(Beginning of Data section)

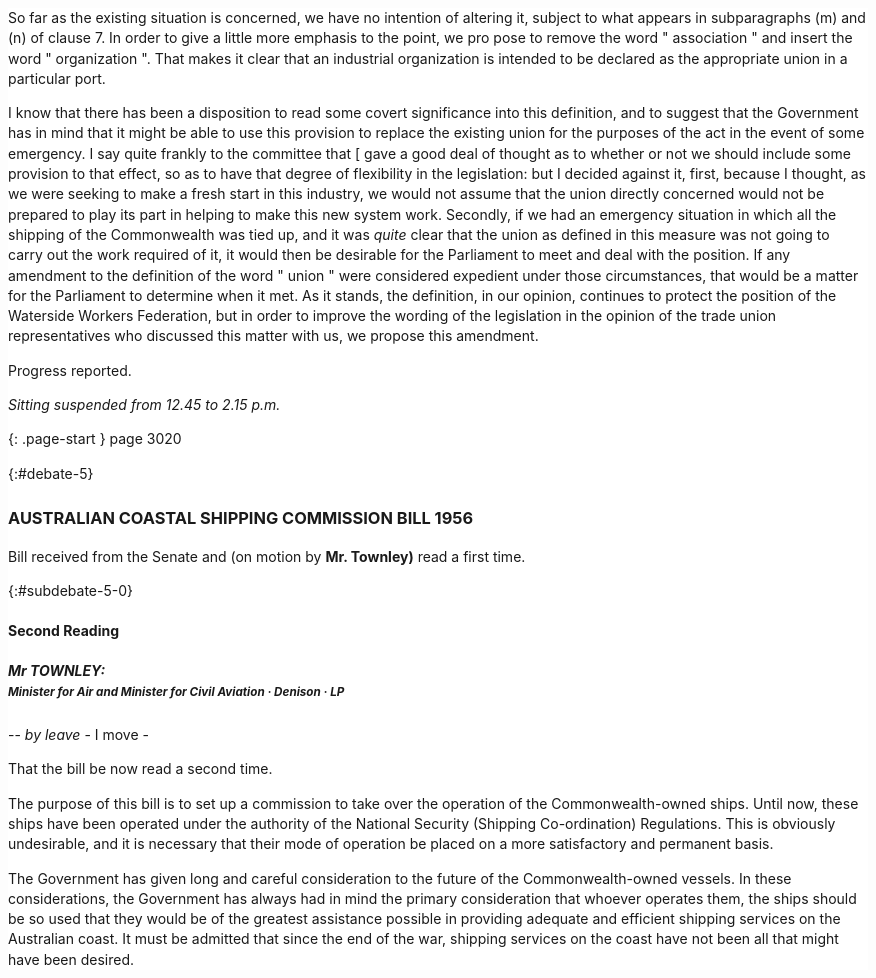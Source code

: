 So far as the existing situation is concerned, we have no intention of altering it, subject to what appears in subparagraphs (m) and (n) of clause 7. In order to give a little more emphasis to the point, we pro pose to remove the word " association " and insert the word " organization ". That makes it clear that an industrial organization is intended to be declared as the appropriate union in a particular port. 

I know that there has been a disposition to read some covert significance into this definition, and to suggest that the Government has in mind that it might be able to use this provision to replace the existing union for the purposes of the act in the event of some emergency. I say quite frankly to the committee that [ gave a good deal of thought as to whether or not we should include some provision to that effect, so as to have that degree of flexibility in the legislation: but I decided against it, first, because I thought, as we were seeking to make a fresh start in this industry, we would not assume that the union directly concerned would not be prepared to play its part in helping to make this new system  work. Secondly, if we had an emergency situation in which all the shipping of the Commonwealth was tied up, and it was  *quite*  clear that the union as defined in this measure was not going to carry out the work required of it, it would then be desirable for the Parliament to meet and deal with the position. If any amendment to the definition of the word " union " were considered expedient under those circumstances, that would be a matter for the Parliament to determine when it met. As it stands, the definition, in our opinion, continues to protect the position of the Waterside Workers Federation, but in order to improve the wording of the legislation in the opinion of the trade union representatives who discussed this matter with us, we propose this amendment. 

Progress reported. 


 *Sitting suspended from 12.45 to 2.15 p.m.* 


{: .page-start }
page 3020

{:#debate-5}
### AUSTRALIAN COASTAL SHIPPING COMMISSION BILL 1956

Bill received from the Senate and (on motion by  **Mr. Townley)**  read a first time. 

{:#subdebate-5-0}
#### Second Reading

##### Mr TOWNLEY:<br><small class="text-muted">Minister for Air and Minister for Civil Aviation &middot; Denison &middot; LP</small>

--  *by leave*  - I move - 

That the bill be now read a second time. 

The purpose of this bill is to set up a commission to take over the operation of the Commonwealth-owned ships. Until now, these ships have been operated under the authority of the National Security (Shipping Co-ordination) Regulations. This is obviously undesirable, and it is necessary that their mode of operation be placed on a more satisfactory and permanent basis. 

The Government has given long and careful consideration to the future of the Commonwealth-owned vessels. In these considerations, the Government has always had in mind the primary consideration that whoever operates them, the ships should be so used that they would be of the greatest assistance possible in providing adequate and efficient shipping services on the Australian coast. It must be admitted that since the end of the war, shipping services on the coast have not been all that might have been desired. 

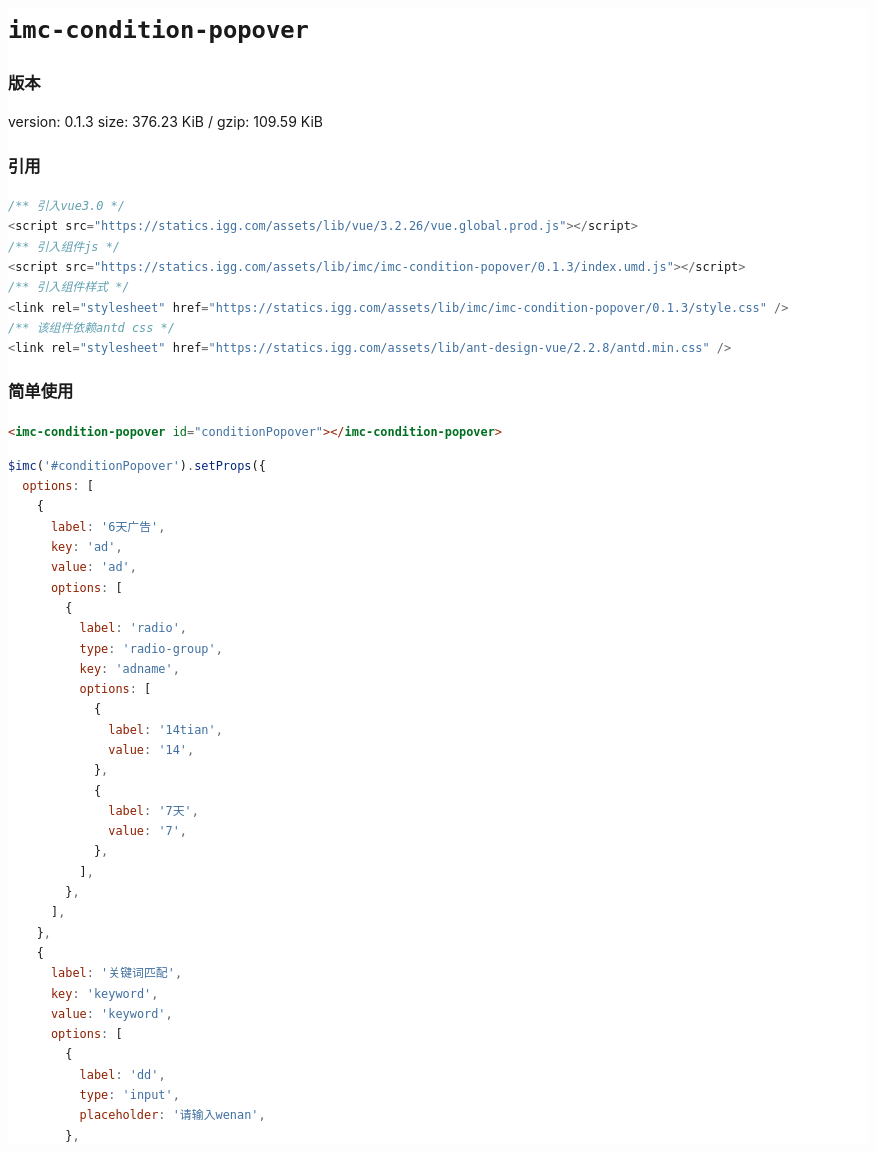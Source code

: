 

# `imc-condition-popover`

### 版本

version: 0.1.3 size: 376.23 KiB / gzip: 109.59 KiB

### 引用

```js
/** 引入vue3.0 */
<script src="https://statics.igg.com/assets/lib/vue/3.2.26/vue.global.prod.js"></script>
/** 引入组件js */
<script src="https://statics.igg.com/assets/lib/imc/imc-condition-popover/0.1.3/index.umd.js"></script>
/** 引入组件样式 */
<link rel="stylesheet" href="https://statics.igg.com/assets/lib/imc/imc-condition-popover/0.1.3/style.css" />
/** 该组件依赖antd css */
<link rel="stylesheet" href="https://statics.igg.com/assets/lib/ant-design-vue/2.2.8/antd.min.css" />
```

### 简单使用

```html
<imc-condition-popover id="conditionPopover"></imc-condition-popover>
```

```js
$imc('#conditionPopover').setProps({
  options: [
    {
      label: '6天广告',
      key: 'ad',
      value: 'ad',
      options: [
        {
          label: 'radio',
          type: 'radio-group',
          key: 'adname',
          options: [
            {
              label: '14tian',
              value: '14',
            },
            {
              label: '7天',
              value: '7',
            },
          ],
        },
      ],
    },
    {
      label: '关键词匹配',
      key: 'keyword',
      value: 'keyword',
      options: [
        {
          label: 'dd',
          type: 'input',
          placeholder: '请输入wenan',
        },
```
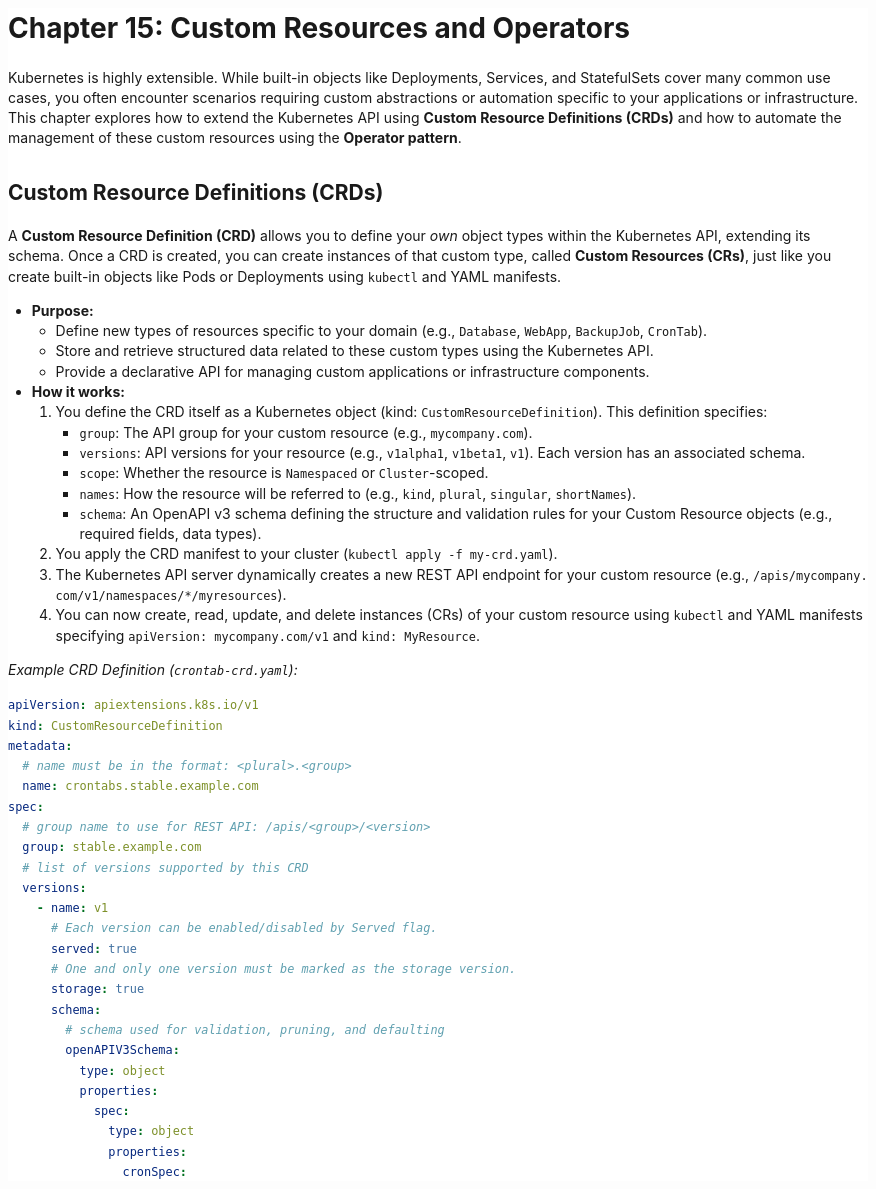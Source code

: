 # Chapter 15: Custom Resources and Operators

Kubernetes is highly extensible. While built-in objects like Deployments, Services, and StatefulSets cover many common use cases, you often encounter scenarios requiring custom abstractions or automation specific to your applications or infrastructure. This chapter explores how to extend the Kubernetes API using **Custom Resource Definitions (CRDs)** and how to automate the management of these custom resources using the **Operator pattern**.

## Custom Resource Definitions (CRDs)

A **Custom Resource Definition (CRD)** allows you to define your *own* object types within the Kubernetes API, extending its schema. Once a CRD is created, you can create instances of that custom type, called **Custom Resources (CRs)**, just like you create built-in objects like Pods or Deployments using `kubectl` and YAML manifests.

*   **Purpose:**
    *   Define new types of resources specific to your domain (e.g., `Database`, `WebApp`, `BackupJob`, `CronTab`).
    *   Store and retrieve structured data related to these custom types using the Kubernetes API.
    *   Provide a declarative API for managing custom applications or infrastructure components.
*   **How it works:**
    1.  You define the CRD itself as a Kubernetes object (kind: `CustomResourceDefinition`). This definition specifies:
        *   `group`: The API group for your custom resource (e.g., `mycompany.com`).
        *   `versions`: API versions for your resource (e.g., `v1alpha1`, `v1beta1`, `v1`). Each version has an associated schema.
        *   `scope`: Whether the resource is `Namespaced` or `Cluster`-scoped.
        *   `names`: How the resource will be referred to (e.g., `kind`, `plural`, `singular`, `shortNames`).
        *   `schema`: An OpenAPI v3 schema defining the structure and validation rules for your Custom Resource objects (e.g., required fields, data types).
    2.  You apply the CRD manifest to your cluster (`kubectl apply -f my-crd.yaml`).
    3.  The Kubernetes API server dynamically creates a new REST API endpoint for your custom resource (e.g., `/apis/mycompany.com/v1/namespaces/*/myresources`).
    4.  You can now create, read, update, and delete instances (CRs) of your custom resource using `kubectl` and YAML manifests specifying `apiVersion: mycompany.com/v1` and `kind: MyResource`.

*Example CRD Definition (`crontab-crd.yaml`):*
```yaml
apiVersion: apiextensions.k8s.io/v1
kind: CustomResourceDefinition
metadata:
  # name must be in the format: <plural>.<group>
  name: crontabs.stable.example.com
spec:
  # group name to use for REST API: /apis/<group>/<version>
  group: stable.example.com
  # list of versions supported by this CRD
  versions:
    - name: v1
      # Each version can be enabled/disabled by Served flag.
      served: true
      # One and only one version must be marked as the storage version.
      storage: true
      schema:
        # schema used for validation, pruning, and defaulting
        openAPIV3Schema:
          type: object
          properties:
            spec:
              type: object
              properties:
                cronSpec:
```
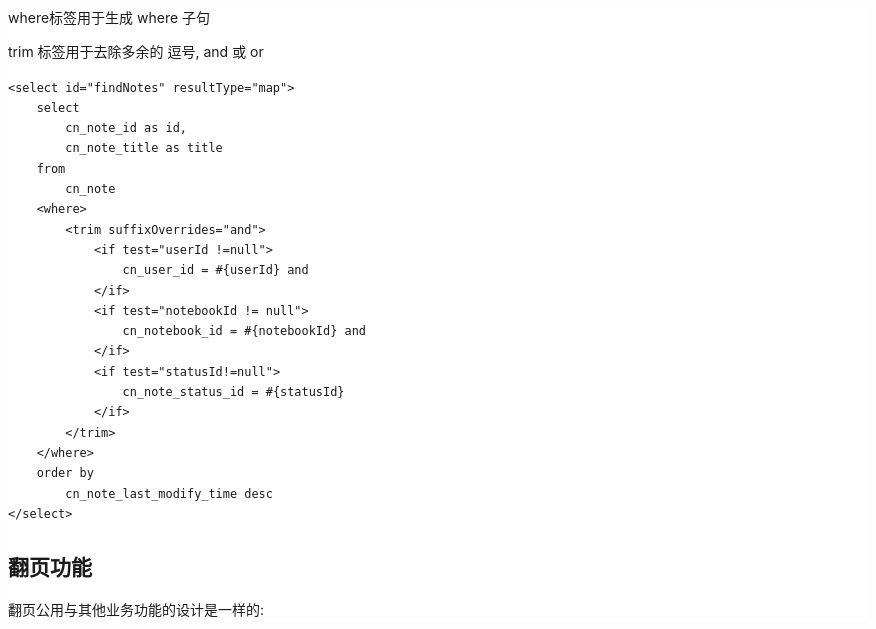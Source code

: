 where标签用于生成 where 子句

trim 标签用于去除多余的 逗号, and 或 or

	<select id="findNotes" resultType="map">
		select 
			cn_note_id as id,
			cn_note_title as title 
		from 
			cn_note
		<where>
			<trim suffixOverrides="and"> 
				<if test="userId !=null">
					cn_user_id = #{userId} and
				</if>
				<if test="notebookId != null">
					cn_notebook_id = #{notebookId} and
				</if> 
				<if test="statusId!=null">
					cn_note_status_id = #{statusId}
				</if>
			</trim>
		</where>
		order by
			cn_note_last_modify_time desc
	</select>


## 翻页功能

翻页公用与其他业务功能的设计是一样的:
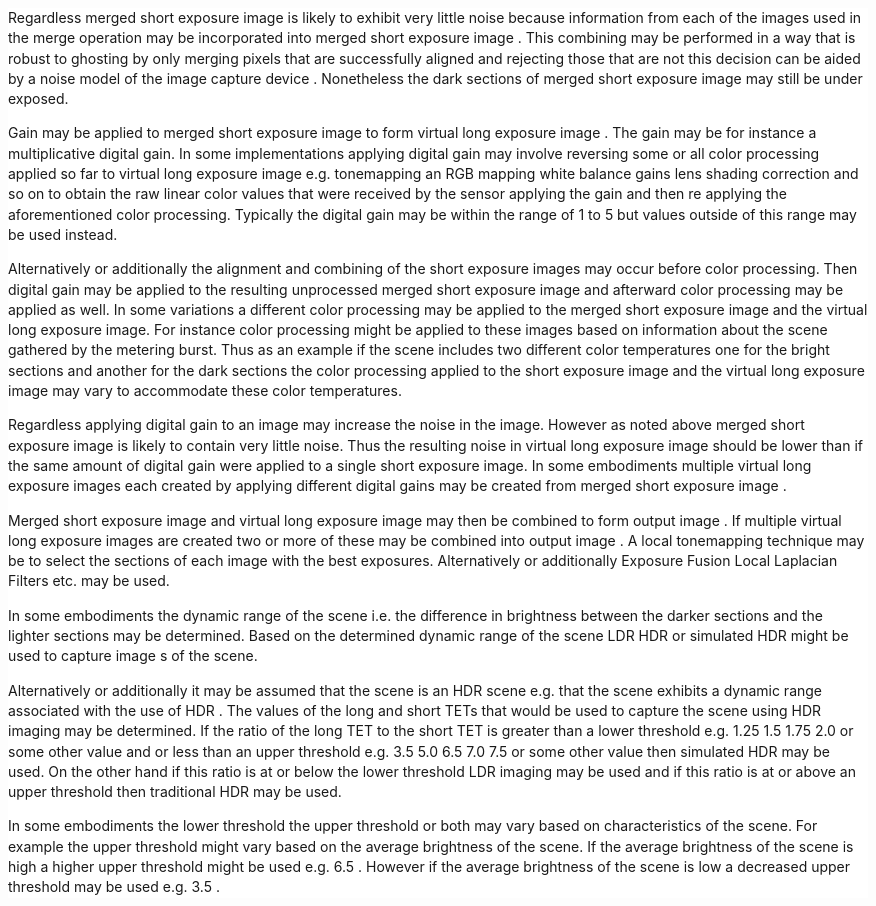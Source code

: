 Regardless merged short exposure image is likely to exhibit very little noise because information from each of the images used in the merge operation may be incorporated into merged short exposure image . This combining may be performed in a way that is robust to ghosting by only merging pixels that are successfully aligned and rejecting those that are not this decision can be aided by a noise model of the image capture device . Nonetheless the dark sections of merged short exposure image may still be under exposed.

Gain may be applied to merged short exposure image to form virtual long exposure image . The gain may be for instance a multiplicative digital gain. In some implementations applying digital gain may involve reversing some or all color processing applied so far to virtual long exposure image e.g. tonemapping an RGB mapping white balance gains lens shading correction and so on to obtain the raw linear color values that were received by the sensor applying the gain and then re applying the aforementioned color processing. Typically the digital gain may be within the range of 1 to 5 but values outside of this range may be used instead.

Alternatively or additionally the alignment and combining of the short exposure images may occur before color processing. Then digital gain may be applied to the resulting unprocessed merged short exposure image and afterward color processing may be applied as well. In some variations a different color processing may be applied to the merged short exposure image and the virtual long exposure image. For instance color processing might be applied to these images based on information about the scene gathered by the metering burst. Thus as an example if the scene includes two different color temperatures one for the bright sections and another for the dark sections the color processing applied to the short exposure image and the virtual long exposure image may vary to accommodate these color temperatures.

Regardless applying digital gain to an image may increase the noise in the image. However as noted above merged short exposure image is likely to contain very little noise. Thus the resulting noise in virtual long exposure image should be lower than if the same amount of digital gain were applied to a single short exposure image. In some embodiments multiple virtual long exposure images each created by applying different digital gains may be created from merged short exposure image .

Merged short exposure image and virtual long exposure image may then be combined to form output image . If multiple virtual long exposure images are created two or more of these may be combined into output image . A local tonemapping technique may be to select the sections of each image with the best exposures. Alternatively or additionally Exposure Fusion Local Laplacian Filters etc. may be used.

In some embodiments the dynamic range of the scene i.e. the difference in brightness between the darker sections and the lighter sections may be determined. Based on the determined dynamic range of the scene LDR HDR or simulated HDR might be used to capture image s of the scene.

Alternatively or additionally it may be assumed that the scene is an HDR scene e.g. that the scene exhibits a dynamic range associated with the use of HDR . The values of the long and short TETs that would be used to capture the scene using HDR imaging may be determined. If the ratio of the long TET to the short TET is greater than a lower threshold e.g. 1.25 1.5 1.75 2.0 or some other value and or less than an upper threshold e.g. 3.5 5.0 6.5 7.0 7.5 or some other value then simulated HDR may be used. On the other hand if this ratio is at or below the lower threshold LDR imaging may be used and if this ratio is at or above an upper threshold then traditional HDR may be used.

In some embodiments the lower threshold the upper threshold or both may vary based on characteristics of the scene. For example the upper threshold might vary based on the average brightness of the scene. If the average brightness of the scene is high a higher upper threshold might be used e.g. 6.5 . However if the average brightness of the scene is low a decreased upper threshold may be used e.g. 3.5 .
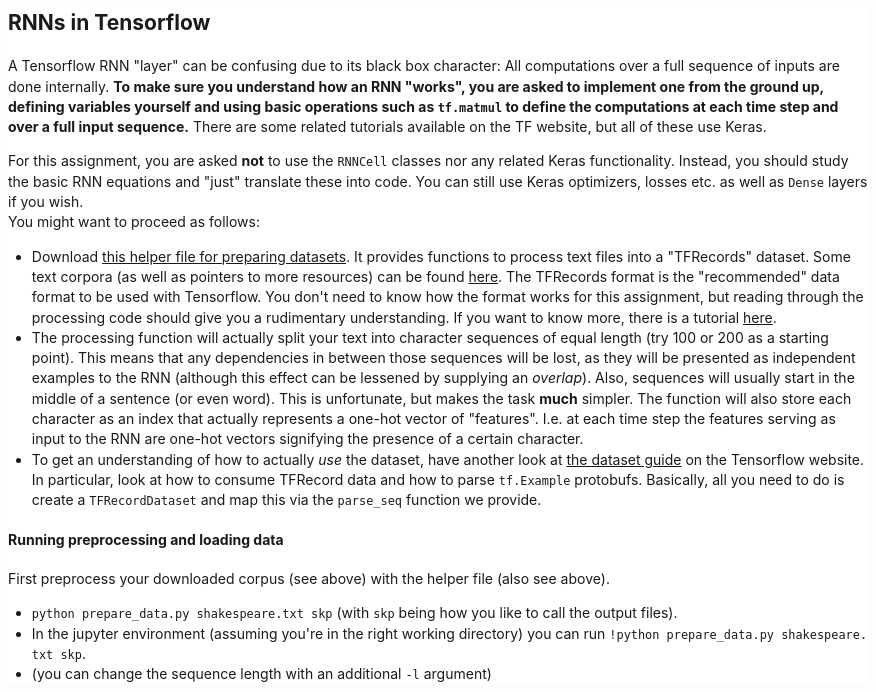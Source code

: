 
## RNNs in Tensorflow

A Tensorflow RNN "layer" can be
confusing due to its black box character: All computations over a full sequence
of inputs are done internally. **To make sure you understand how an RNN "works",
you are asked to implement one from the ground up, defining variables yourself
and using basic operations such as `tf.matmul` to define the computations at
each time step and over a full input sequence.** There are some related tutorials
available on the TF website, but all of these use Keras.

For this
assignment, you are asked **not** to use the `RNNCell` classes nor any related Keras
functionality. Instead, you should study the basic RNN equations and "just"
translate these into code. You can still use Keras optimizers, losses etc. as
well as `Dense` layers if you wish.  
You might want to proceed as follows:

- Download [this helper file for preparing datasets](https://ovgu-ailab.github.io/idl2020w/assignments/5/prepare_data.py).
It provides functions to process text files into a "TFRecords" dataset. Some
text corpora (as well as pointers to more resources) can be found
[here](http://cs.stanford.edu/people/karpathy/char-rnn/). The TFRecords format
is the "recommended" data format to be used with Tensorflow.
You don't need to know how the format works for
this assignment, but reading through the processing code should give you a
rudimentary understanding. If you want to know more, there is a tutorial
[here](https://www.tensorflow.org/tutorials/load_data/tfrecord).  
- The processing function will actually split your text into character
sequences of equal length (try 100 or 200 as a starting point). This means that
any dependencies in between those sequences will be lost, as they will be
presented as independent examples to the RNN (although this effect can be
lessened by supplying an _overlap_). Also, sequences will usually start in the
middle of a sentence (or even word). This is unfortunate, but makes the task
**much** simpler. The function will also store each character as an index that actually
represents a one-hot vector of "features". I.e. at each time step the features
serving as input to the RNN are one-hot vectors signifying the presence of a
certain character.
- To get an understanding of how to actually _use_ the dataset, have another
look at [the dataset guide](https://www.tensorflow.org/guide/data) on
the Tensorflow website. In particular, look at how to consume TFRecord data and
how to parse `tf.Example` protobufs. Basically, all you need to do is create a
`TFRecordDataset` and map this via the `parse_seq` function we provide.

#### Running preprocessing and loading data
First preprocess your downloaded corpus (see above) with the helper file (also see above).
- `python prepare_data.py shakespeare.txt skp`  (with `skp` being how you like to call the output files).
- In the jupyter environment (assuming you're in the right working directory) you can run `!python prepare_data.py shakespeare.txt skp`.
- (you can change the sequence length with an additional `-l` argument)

(End of Data section)

◆ **Work instructions**: Wherever a line of the entries holds the string "defining", copy that line.

◆ **Result**:
        *   `schema`: An OpenAPI v3 schema defining the structure and validation rules for your Custom Resource objects (e.g., required fields, data types).
you are asked to implement one from the ground up, defining variables yourself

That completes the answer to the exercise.